Novo Nordisk has been buoyed by the success of its in-demand diabetes and weight loss medicines, despite manufacturing issues that have slowed sales.
The company’s boom is lifting its parent Novo Holdings, which is wholly owned by the Novo Nordisk Foundation. In October, the CEO of Novo Holdings said he expected to funnel the windfall from Ozempic and Wegovy into other intiatives. Now, the Foundation, alongside the University of Copenhagen, is unveiling a major new vaccine program.
A research center, which is funded via an eight-year grant, will conduct basic research, while a limited liability company will handle licensing vaccine technologies and coordinating clinical testing of any potential candidates. Any revenue generated by the accelerator will be reinvested back into the program.
The goal is to find vaccines that build immunity in the airways, rather than systemically, which could help prevent infection and block transmission.
Both group A streptococcus and tuberculosis can be treated with antibiotics. However, antimicrobial resistance is a growing public threat, with tuberculosis a major contributor. The only available tuberculosis vaccine doesn’t prevent lung disease in teenagers and adults, meanwhile.
No vaccine is available for group A streptococcus. While flu vaccines are available, there are still gaps in protection that drugmakers are working to fill with their own shots.
The fast progress made on vaccines for COVID-19 helped catalyze the foundation’s new initiative.
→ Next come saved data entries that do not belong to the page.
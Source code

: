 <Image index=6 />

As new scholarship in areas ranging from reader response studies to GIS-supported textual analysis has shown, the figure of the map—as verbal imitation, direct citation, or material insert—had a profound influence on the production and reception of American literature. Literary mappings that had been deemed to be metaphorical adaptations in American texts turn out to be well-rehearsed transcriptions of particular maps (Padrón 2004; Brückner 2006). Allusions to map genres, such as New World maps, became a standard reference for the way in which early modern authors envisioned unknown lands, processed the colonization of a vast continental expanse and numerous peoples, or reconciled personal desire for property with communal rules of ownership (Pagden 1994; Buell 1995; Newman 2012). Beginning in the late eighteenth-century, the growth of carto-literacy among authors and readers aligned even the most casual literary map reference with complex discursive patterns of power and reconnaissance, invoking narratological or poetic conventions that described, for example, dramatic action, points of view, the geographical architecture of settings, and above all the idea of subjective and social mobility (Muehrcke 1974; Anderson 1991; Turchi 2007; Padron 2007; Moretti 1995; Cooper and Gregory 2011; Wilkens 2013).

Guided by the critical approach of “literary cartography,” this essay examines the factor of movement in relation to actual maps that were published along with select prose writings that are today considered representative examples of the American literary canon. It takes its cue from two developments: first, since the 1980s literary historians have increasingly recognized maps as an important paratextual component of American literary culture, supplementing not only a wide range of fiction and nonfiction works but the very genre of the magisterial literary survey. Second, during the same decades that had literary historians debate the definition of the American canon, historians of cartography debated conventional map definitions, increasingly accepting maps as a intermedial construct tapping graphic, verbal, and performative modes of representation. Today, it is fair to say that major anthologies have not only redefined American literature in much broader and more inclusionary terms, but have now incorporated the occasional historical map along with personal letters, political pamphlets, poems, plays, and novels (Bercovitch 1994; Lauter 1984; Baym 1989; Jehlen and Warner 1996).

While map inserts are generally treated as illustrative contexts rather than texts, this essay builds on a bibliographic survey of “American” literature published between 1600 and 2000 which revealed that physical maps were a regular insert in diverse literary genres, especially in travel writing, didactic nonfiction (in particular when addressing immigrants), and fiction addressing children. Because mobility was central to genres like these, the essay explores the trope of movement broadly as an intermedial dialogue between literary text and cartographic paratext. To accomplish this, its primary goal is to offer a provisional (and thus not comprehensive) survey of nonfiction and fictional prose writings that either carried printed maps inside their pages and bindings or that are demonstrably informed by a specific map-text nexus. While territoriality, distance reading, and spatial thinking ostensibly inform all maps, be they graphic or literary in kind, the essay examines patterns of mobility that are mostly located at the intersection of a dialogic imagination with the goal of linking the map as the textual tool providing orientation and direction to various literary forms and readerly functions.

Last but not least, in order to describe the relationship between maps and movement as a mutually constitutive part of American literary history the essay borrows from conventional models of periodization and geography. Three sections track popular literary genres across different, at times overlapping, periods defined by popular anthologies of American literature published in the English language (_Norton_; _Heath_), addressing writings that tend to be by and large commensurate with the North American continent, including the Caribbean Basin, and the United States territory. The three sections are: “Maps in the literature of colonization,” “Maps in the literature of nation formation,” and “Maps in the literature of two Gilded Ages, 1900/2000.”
“While [COVID vaccines] did save countless lives, they weren’t able to stop infection or transmission,” said Peter Lawætz Andersen, head of infectious diseases at the Novo Nordisk Foundation in a statement to BioPharma Dive. “In this way, the COVID experience exposed the major limitation of current vaccines against respiratory pathogens — that they generate a systemic immune response, not a response at the site of infection.”
The initiative will partner with the Danish research institute Statens Serum Institut, and draw on the University of Copenhagen.